§ **Task objective**
From the data below, copy out every line in which the word "radical" occurs.

▬▬▬

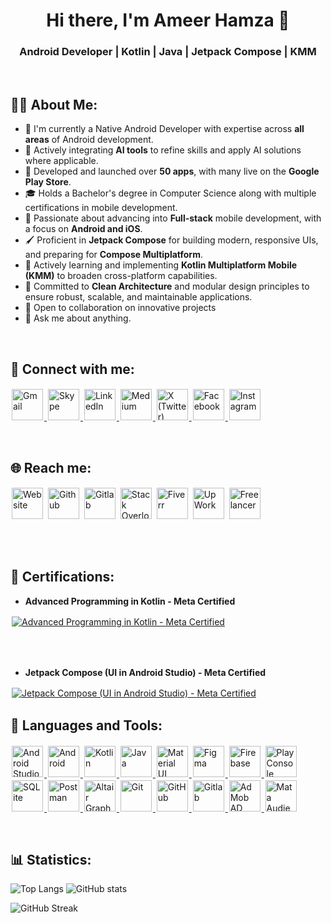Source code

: <h1 align="center">Hi there, I'm Ameer Hamza 👋</h1>
<h3 align="center" >Android Developer | Kotlin | Java | Jetpack Compose | KMM </h3> 
<br />

## 🧑‍💻 About Me:
<p align="left" width="80%"> 
 
 - 📱 I'm currently a Native Android Developer with expertise across **all areas** of Android development.
 - 🤖 Actively integrating **AI tools** to refine skills and apply AI solutions where applicable.
 - 🚀 Developed and launched over **50 apps**, with many live on the **Google Play Store**.
 - 🎓 Holds a Bachelor's degree in Computer Science along with multiple certifications in mobile development.
 - 🌟 Passionate about advancing into **Full-stack** mobile development, with a focus on **Android and iOS**.
 - 🖌️ Proficient in **Jetpack Compose** for building modern, responsive UIs, and preparing for **Compose Multiplatform**.
 - 🔄 Actively learning and implementing **Kotlin Multiplatform Mobile (KMM)** to broaden cross-platform capabilities.
 - 🧩 Committed to **Clean Architecture** and modular design principles to ensure robust, scalable, and maintainable applications.
 - 🤝 Open to collaboration on innovative projects
 - 💬 Ask me about anything.
</p>

<br />

## 🔗 Connect with me:

<p>
 <a href="mailto:ameerhamzaprofessional@gmail.com" target="_blank"> 
 <img src="https://github.com/user-attachments/assets/94202365-3d4f-4da2-9c4c-996140ca5370" alt="Gmail" height="50" style="margin:2px"> </a>
 
  <a href="https://join.skype.com/invite/EJg9XPLttRSg" target="_blank"> 
 <img src="https://github.com/user-attachments/assets/949b4ec4-a859-4994-8545-2cf881a20b86" alt="Skype" height="50" style="margin:2px"> </a>
 
  <a href="https://www.linkedin.com/in/ameer-hamza-professional/" target="_blank"> 
  <img src="https://github.com/user-attachments/assets/a958810a-af2a-4bae-87e9-a2b2a469d428" alt="LinkedIn" height="50" style="margin:2px"> </a>
  
  <a href="https://medium.com/@ameerhamzaprofessional" target="_blank"> 
  <img src="https://github.com/user-attachments/assets/353b2ea9-295a-4a1d-b339-92974dccca7f" alt="Medium" height="50" style="margin:2px"> </a>
  
  <a href="https://x.com/AmeerHPro" target="_blank"> 
  <img src="https://github.com/user-attachments/assets/ba12dab6-ee10-4c8c-a8f4-d48f21cf0102" alt="X (Twitter)" height="50" style="margin:2px"> </a>
  
  <a href="https://www.facebook.com/beingameerhamzaofficial/" target="_blank"> 
  <img src="https://github.com/user-attachments/assets/3924e3df-ea8f-4a05-94e9-fc7fb145fa4d" alt="Facebook" height="50" style="margin:2px"> </a>
  
  <a href="https://www.instagram.com/beingameerhamzaofficial" target="_blank"> 
  <img src="https://github.com/user-attachments/assets/58be5762-0f2b-422d-94bc-a09ee76eb61e" alt="Instagram" height="50" style="margin:2px"> </a>
</p>

<br />

## 🌐 Reach me:

<p>
 <a href="https://sites.google.com/view/ameerhamza/" target="_blank"> 
 <img src="https://github.com/user-attachments/assets/71a5ccef-9838-457f-bd27-def75109f02d" alt="Website" height="50"  style="margin:2px"/></a>
 
 <a href="https://github.com/AmeerHamzaPro/" target="_blank">
 <img src="https://github.com/user-attachments/assets/8a982b0d-3eea-4047-82c5-8911cad07d05" alt="Github" height="50" style="margin:2px"/></a>
  
  <a href="https://gitlab.com/ameerhamzaprofessional" target="_blank"> 
  <img src="https://github.com/user-attachments/assets/c3fe09f0-85c6-4c8b-890d-b7c535a81010" alt="Gitlab" height="50"  style="margin:2px"/></a>
  
  <a href="https://stackoverflow.com/users/18735184/ameer-hamza" target="_blank"> 
  <img src="https://github.com/user-attachments/assets/09d8c3af-0cd5-4e75-bc89-555370301c82" alt="Stack Overlow" height="50"  style="margin:2px"/></a>
 
 <a href="https://www.fiverr.com/ameerhamzapro" target="_blank"> 
 <img src="https://github.com/user-attachments/assets/6cbc2c52-0aa9-4b20-bc29-fdf0dfcc9084" alt="Fiverr" height="50"  style="margin:2px"/></a>
 
 <a href="https://www.upwork.com/freelancers/ameerhamzapro" target="_blank"> 
 <img src="https://github.com/user-attachments/assets/86870051-ab02-45fc-a490-6ee51931bc35" alt="UpWork" height="50"  style="margin:2px"/></a>
 
 <a href="https://www.freelancer.com/get/AmeerHamzaPro" target="_blank"> 
 <img src="https://github.com/user-attachments/assets/de6f65e8-0f9f-4096-b7a8-b1f369d59188" alt="Freelancer" height="50"  style="margin:2px"/></a>
</p>
<br />

<br />

##  📜  Certifications:
 - **Advanced Programming in Kotlin - Meta Certified**
<a href="https://coursera.org/verify/T41SXZ27TSF0" target="_blank"> 
 <img src="https://github.com/user-attachments/assets/1e1fae03-16fe-4bb8-b354-eef74ee98e57" alt="Advanced Programming in Kotlin - Meta Certified"  style="margin:2px"/></a>

<br /><br />
 - **Jetpack Compose (UI in Android Studio) - Meta Certified**
<a href="https://coursera.org/verify/D6FUNY9VLBQ4" target="_blank"> 
 <img src="https://github.com/user-attachments/assets/5de8f6c8-a0b9-4905-91f0-89430cec1f93" alt="Jetpack Compose (UI in Android Studio) - Meta Certified"  style="margin:2px"/></a>


<br />


## 🧰 Languages and Tools:
<p>
 <a href="https://developer.android.com/studio" target="_blank"> 
 <img src="https://github.com/user-attachments/assets/f420ba59-0090-432b-a3da-f011c181efbc" alt="Android Studio" height="50" style="margin:2px"/>
 </a>
 
 <a href="https://www.android.com/" target="_blank"> 
 <img src="https://github.com/user-attachments/assets/02614b69-3340-45ac-a8ef-69967a5320fc" alt="Android" height="50" style="margin:2px"/>
 </a>
 
 <a href="https://kotlinlang.org/" target="_blank"> 
 <img src="https://github.com/user-attachments/assets/243cca5a-1a9a-4a11-a50b-74aafd86836d" alt="Kotlin" height="50" style="margin:2px"/>
 </a>
 
 <a href="https://www.java.com/en/" target="_blank"> 
 <img src="https://github.com/user-attachments/assets/a0bc95c2-5b3a-4425-9e91-7272656e314e" alt="Java" height="50" style="margin:2px"/>
 </a>
 
 <a href="https://material.io/" target="_blank"> 
 <img src="https://github.com/user-attachments/assets/38be5f29-62e3-47c6-8b6b-29cdc8623c67" alt="Material UI" height="50" style="margin:2px"/>
 </a>
 
 <a href="https://www.figma.com/" target="_blank"> 
 <img src="https://github.com/user-attachments/assets/b11ae9fb-49df-4177-bc19-927e2aa0a5bb" alt="Figma" height="50" style="margin:2px"/>
 </a>
 
 <a href="https://console.firebase.google.com/" target="_blank"> 
 <img src="https://github.com/user-attachments/assets/27f2cc8b-fae9-4232-b078-c4d89bcd93e3" alt="Firebase" height="50" style="margin:2px"/>
 </a>
 
 <a href="https://play.google.com/console" target="_blank"> 
 <img src="https://github.com/user-attachments/assets/9c840860-507e-41b3-8be6-9bc5d22254b6" alt="Play Console" height="50" style="margin:2px"/>
 </a>
 
 <a href="https://www.sqlite.org/" target="_blank"> 
 <img src="https://github.com/user-attachments/assets/00e487c7-8303-44ea-9187-1ed9f930c971" alt="SQLite" height="50" style="margin:2px"/>
  </a>
 
 <a href="https://www.postman.com/" target="_blank"> 
 <img src="https://github.com/user-attachments/assets/366ba792-0878-4217-8a76-73e21a230484" alt="Postman" height="50" style="margin:2px"/>
 </a>
 
 <a href="https://altair.com/" target="_blank"> 
 <img src="https://github.com/user-attachments/assets/4aa8fa88-de69-4be8-8487-23f3dbfc69fb" alt="Altair GraphQL Client" height="50" style="margin:2px"/>
 </a>
 
  <a href="https://git-scm.com/" target="_blank"> 
 <img src="https://github.com/user-attachments/assets/5c5f8c45-ce7b-4a45-b53f-6b4c6a382cb0" alt="Git" height="50" style="margin:2px"/>
 </a>
 
 <a href="https://github.com/" target="_blank"> 
 <img src="https://github.com/user-attachments/assets/8c3a6ff8-f8eb-4a35-8bbe-a4646a544196" alt="GitHub" height="50" style="margin:2px"/>
 </a>
 
  <a href="https://gitlab.com/" target="_blank"> 
 <img src="https://github.com/user-attachments/assets/19fa997a-a9e5-4c5f-b427-488621607be5" alt="Gitlab" height="50" style="margin:2px"/>
 </a>
 
 <a href="https://admob.google.com/home/" target="_blank"> 
 <img src="https://github.com/user-attachments/assets/c7f6ba8d-59da-4255-9ab3-6502df7622c3" alt="AdMob AD Network" height="50" style="margin:2px"/>
 </a>
 
 <a href="https://www.facebook.com/audiencenetwork/" target="_blank"> 
 <img src="https://github.com/user-attachments/assets/72f3ed1c-99e1-493e-97c1-f09936243dfa" alt="Mata Audience Network" height="50" style="margin:2px"/>
 </a>
</p>


<br />

## 📊 Statistics:
 <p align="center">

  ![Top Langs](https://github-readme-stats.vercel.app/api/top-langs/?username=ameerhamzapro\&layout=compact)
  ![GitHub stats](https://github-readme-stats.vercel.app/api?username=ameerhamzapro\&show_icons=true\&theme=radical)
  
  ![GitHub Streak](https://streak-stats.demolab.com/?user=ameerhamzapro&theme=radical)
</p>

▬▬▬

§ **Task solution**
  ![GitHub stats](https://github-readme-stats.vercel.app/api?username=ameerhamzapro\&show_icons=true\&theme=radical)
  ![GitHub Streak](https://streak-stats.demolab.com/?user=ameerhamzapro&theme=radical)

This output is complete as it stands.